Liberal, minority Dems sound off against omnibus

House Democrats are lining up against a year-end government spending package, saying it tilts too heavily in favor of Republican priorities.

“I think it’s a disgrace,” Rep. Luis Gutiérrez (D-Ill.), a leading member of the Congressional Hispanic Caucus (CHC), said Thursday morning. “I think Democrats have to stand up tomorrow and say, ‘no.'”

The leaders of the Congressional Progressive Caucus (CPC) delivered a similar verdict. Reps. Keith Ellison (D-Minn.) and Rául Grijalva (D-Ariz.) said they both intend to oppose the $1.1 trillion spending bill when it hits the floor Friday.

Ellison was quick to praise the Democratic negotiators, saying they did “excellent work” to make it “as good a bill as possible.”

“But that’s a separate question from whether I’m going to vote for it,” he said.

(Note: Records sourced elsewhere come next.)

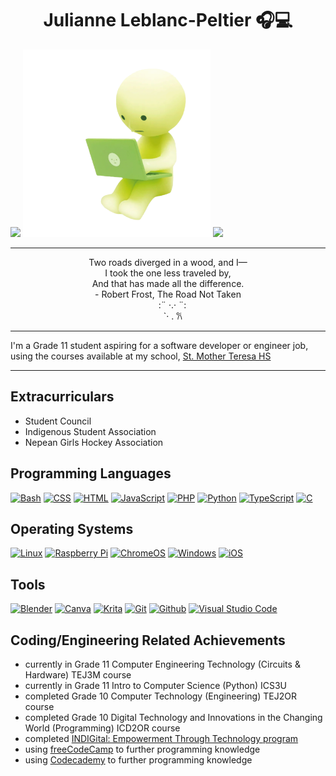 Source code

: <h1 align=center> Julianne Leblanc-Peltier 🎧💻 </h1>

<img src="https://i.pinimg.com/originals/c2/04/78/c2047855b98271c65a5746ec5e52d8a5.gif" width=200px vertical-align=center> <img src="./images/laptop_smiski.gif" alt="smiski laptop gif" width="300" length="300"> <img src="https://i.pinimg.com/originals/56/6b/db/566bdbb5853a8bbb99b537d2753f25f0.gif" width=200px vertical-align=center>

<hr>
<p align=center>Two roads diverged in a wood, and I— <br>
I took the one less traveled by, <br>
And that has made all the difference. <br>
- Robert Frost, The Road Not Taken <br>
⠀
:¨ ·.· ¨: <br>
&nbsp; &nbsp; `· . 𐙚
</p>
<hr>

<p> I'm a Grade 11 student aspiring for a software developer or engineer job, using the courses available at my school, <a href="https://teh.ocsb.ca/">St. Mother Teresa HS</a> </p>

<hr>
<h2>Extracurriculars</h2>
<ul>
    <li>Student Council</li>
    <li>Indigenous Student Association</li>
    <li>Nepean Girls Hockey Association</li>
</ul>

<h2> Programming Languages </h2>
<p>
    <a href="https://github.com/search?q=user%3AJulianne-Leblanc-Peltier+language%3Abash"><img alt="Bash" src="https://img.shields.io/badge/Bash-121011.svg?logo=gnu-bash&logoColor=white"></a>
    <a href="https://github.com/search?q=user%3AJulianne-Leblanc-Peltier+language%3Acss"><img alt="CSS" src="https://img.shields.io/badge/CSS-1572B6.svg?logo=css3&logoColor=white"></a>
    <a href="https://github.com/search?q=user%3AJulianne-Leblanc-Peltier+language%3Ahtml"><img alt="HTML" src="https://img.shields.io/badge/HTML-E34F26.svg?logo=html5&logoColor=white"></a>
    <a href="https://github.com/search?q=user%3AMJulianne-Leblanc-Peltier+language%3Ajavascript"><img alt="JavaScript" src="https://img.shields.io/badge/JavaScript-F7DF1E.svg?logo=javascript&logoColor=white"></a>
    <a href="https://github.com/search?q=user%3AJulianne-Leblanc-Peltier+language%3Aphp"><img alt="PHP" src="https://img.shields.io/badge/PHP-%23777BB4.svg?logo=php&logoColor=black"></a>
    <a href="https://github.com/search?q=user%3AJulianne-Leblanc-Peltier+language%3Apython"><img alt="Python" src="https://img.shields.io/badge/Python-14354C.svg?logo=python&logoColor=white"></a>
    <a href="https://github.com/search?q=user%3AJulianne-Leblanc-Peltier+language%3Atypescript"><img alt="TypeScript" src="https://img.shields.io/badge/TypeScript-%23007ACC.svg?logo=TypeScript&logoColor=white"></a>
    <a href="https://github.com/search?q=user%3AJulianne-Leblanc-Peltier+language%3Ac"><img alt="C" src="https://custom-icon-badges.herokuapp.com/badge/C-%2300599C.svg?logo=cpp2&logoColor=white"></a>
</p>

<h2> Operating Systems </h2>
<p>
  <a href="https://linux.org/"><img src="https://img.shields.io/badge/Linux-FCC624?logo=linux&logoColor=white" alt="Linux"></a>
  <a href="https://www.raspberrypi.com/"><img src="https://img.shields.io/badge/-RaspberryPi-C51A4A?logo=Raspberry-Pi&logoColor=white" alt="Raspberry Pi"></a>
  <a href="https://www.google.com/intl/en_ca/chromebook/chrome-os/"><img src="https://img.shields.io/badge/chrome%20os-3d89fc?logo=google%20chrome&logoColor=white" alt="ChromeOS"></a>
  <a href="https://www.microsoft.com/en-ca/windows/"><img src="https://img.shields.io/badge/Windows-0078D6?logo=windows&logoColor=white" alt="Windows"></a>
  <a href="https://www.apple.com/ca/ios/"><img src="https://img.shields.io/badge/iOS-000000?logo=ios&logoColor=white" alt="iOS"></a>
</p>

<h2> Tools </h2>
<p>
    <a href="https://www.blender.org/"><img alt="Blender" src="https://img.shields.io/badge/blender-%23F5792A.svg?style=for-the-badge&logo=blender&logoColor=white"></a>
    <a href="https://www.canva.com/"><img alt="Canva" src="https://img.shields.io/badge/Canva-%2300C4CC.svg?style=for-the-badge&logo=Canva&logoColor=white"></a>
    <a href="https://krita.org/"><img alt="Krita" src="https://img.shields.io/badge/Krita-203759?style=for-the-badge&logo=krita&logoColor=EEF37B"></a>
    <a href="https://git-scm.com/"><img alt="Git" src="https://img.shields.io/badge/git-%23F05033.svg?style=for-the-badge&logo=git&logoColor=white"></a>
    <a href="https://github.com/"><img alt="Github" src="https://img.shields.io/badge/github-%23121011.svg?style=for-the-badge&logo=github&logoColor=white"></a>
    <a href="https://code.visualstudio.com/"><img alt="Visual Studio Code" src="https://img.shields.io/badge/Visual%20Studio%20Code-0078d7.svg?style=for-the-badge&logo=visual-studio-code&logoColor=white"></a>
</p>

<h2> Coding/Engineering Related Achievements </h2>
<ul>
    <li> currently in Grade 11 Computer Engineering Technology (Circuits & Hardware) TEJ3M course </li>
    <li> currently in Grade 11 Intro to Computer Science (Python) ICS3U </li>
    <li> completed Grade 10 Computer Technology (Engineering) TEJ2OR course </li>
    <li> completed Grade 10 Digital Technology and Innovations in the Changing World (Programming) ICD2OR course </li>
    <li> completed <a href=https://www.indigenousfriends.org/indigital>INDIGital: Empowerment Through Technology program</a> </li> 
    <li> using <a href=https://www.freecodecamp.org/>freeCodeCamp</a> to further programming knowledge </li>
    <li> using <a href="https://www.codecademy.com/">Codecademy</a> to further programming knowledge </li>
</ul>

The comments arrive a day after House Minority Leader Nancy Pelosi (D-Calif.), a key architect of the omnibus spending bill, met separately with members of the CPC and the Tri-Caucus, which consists of black, Hispanic and Asian-American Democrats.

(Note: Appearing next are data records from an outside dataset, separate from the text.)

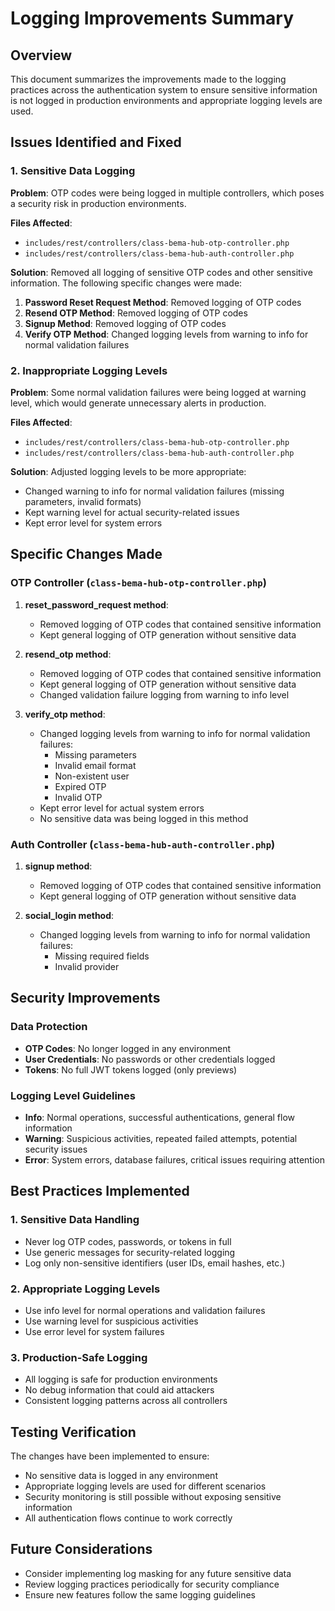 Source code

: # Logging Improvements Summary

## Overview
This document summarizes the improvements made to the logging practices across the authentication system to ensure sensitive information is not logged in production environments and appropriate logging levels are used.

## Issues Identified and Fixed

### 1. Sensitive Data Logging
**Problem**: OTP codes were being logged in multiple controllers, which poses a security risk in production environments.

**Files Affected**:
- `includes/rest/controllers/class-bema-hub-otp-controller.php`
- `includes/rest/controllers/class-bema-hub-auth-controller.php`

**Solution**: Removed all logging of sensitive OTP codes and other sensitive information. The following specific changes were made:

1. **Password Reset Request Method**: Removed logging of OTP codes
2. **Resend OTP Method**: Removed logging of OTP codes  
3. **Signup Method**: Removed logging of OTP codes
4. **Verify OTP Method**: Changed logging levels from warning to info for normal validation failures

### 2. Inappropriate Logging Levels
**Problem**: Some normal validation failures were being logged at warning level, which would generate unnecessary alerts in production.

**Files Affected**:
- `includes/rest/controllers/class-bema-hub-otp-controller.php`
- `includes/rest/controllers/class-bema-hub-auth-controller.php`

**Solution**: Adjusted logging levels to be more appropriate:
- Changed warning to info for normal validation failures (missing parameters, invalid formats)
- Kept warning level for actual security-related issues
- Kept error level for system errors

## Specific Changes Made

### OTP Controller (`class-bema-hub-otp-controller.php`)
1. **reset_password_request method**:
   - Removed logging of OTP codes that contained sensitive information
   - Kept general logging of OTP generation without sensitive data

2. **resend_otp method**:
   - Removed logging of OTP codes that contained sensitive information
   - Kept general logging of OTP generation without sensitive data
   - Changed validation failure logging from warning to info level

3. **verify_otp method**:
   - Changed logging levels from warning to info for normal validation failures:
     - Missing parameters
     - Invalid email format
     - Non-existent user
     - Expired OTP
     - Invalid OTP
   - Kept error level for actual system errors
   - No sensitive data was being logged in this method

### Auth Controller (`class-bema-hub-auth-controller.php`)
1. **signup method**:
   - Removed logging of OTP codes that contained sensitive information
   - Kept general logging of OTP generation without sensitive data

2. **social_login method**:
   - Changed logging levels from warning to info for normal validation failures:
     - Missing required fields
     - Invalid provider

## Security Improvements

### Data Protection
- **OTP Codes**: No longer logged in any environment
- **User Credentials**: No passwords or other credentials logged
- **Tokens**: No full JWT tokens logged (only previews)

### Logging Level Guidelines
- **Info**: Normal operations, successful authentications, general flow information
- **Warning**: Suspicious activities, repeated failed attempts, potential security issues
- **Error**: System errors, database failures, critical issues requiring attention

## Best Practices Implemented

### 1. Sensitive Data Handling
- Never log OTP codes, passwords, or tokens in full
- Use generic messages for security-related logging
- Log only non-sensitive identifiers (user IDs, email hashes, etc.)

### 2. Appropriate Logging Levels
- Use info level for normal operations and validation failures
- Use warning level for suspicious activities
- Use error level for system failures

### 3. Production-Safe Logging
- All logging is safe for production environments
- No debug information that could aid attackers
- Consistent logging patterns across all controllers

## Testing Verification
The changes have been implemented to ensure:
- No sensitive data is logged in any environment
- Appropriate logging levels are used for different scenarios
- Security monitoring is still possible without exposing sensitive information
- All authentication flows continue to work correctly

## Future Considerations
- Consider implementing log masking for any future sensitive data
- Review logging practices periodically for security compliance
- Ensure new features follow the same logging guidelines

Leaders of both groups said she heard an earful.

Grijalva, senior Democrat on the House Natural Resources Committee, singled out the oil export provision as the leading concern of the Progressive Caucus members. That and a series of unpaid permanent tax breaks for corporations were the leading complaints.

“Those were the concerns that came up over and over again,” Grijalva said.

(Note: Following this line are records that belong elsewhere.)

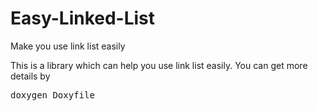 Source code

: # Easy-Linked-List
Make you use link list easily

This is a library which can help you use link list easily. You can get more details by <pre>doxygen Doxyfile</pre>
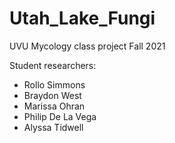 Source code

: # Utah_Lake_Fungi

UVU Mycology class project Fall 2021

Student researchers:

  - Rollo Simmons
  - Braydon West
  - Marissa Ohran
  - Philip De La Vega
  - Alyssa Tidwell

Rep. G.K. Butterfield (D-N.C.), chairman of the Congressional Black Caucus (CBC), issued a statement warning that members of the group didn’t feel represented in the negotiations and might not support the package.

“At this time, we are reluctant to support the omnibus or the Tax Extenders,” he said Wednesday. “They are lacking in support for our communities.”

Rep. Lacy Clay (D-Mo.), a CBC member, said Thursday that he’s leaning toward supporting the omnibus bill. But he predicted a large number of CBC members will oppose the spending package.

“They’re adamantly opposed and trying to encourage me [to join them],” Clay said.

Clay said he doesn’t have a problem with ending the crude oil export ban, a provision that’s been a lightening rod of criticism from most Democrats.

“I am one who favors, at this point, lifting the export ban on crude oil. It’s been in existence for 42 years. I think that’s long enough,” Clay said. “We have to be responsible, too, to continue to fund the government.”

But he criticized a provision increasing the number of visas for foreign workers, warning that such an expansion “could wreak havoc on our job market, especially with unemployment being so high among African Americans.”

“We don’t need cheap labor to come in,” he said, adding that, “I have not made a definitive decision yet.”

The spending bill has put Pelosi in a pickle, caught between a liberal Democratic caucus opposed to many of the GOP tax and policy provisions and the reality that Republicans control both chambers of Congress.

Pelosi has tried to walk a line between those forces by blasting certain provisions of the package — in particular the oil export provision and the absence of language helping Puerto Rico mange its debt crisis — while attempting to explain her support for it.

At a meeting of House Democrats Thursday morning, she said she’ll vote for the spending package but party leaders will not whip votes.